### Aim of the exercise
All lines in the records that carry the string "August" are to be shown.
Data listing: Begin
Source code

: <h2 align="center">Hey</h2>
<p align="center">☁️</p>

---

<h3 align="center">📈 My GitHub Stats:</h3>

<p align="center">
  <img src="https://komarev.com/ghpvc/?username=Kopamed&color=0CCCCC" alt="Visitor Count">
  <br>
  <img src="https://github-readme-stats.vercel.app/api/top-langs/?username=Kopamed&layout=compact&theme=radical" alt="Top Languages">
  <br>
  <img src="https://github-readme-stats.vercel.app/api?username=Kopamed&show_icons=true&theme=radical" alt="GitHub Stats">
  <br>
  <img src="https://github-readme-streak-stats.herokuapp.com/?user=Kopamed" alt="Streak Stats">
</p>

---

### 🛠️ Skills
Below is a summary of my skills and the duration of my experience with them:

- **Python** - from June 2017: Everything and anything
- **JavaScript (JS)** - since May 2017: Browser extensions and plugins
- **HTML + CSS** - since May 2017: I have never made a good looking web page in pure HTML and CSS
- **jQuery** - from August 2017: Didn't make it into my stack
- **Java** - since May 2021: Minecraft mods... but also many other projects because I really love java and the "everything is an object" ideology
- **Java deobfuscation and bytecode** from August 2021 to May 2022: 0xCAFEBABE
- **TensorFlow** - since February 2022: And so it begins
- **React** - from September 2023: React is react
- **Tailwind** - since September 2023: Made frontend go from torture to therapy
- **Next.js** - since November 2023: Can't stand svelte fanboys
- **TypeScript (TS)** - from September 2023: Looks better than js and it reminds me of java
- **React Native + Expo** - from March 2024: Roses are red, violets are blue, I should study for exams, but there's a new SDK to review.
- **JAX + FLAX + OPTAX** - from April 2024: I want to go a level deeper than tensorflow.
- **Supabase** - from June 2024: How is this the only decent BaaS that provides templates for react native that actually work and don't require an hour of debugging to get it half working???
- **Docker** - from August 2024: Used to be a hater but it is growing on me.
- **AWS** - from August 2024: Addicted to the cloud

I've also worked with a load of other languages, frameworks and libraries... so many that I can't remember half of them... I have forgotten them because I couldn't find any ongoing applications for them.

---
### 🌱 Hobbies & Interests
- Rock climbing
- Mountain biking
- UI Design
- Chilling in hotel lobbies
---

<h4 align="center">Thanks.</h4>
Data listing: End
### Your response
- **jQuery** - from August 2017: Didn't make it into my stack
- **Java deobfuscation and bytecode** from August 2021 to May 2022: 0xCAFEBABE
- **Docker** - from August 2024: Used to be a hater but it is growing on me.
- **AWS** - from August 2024: Addicted to the cloud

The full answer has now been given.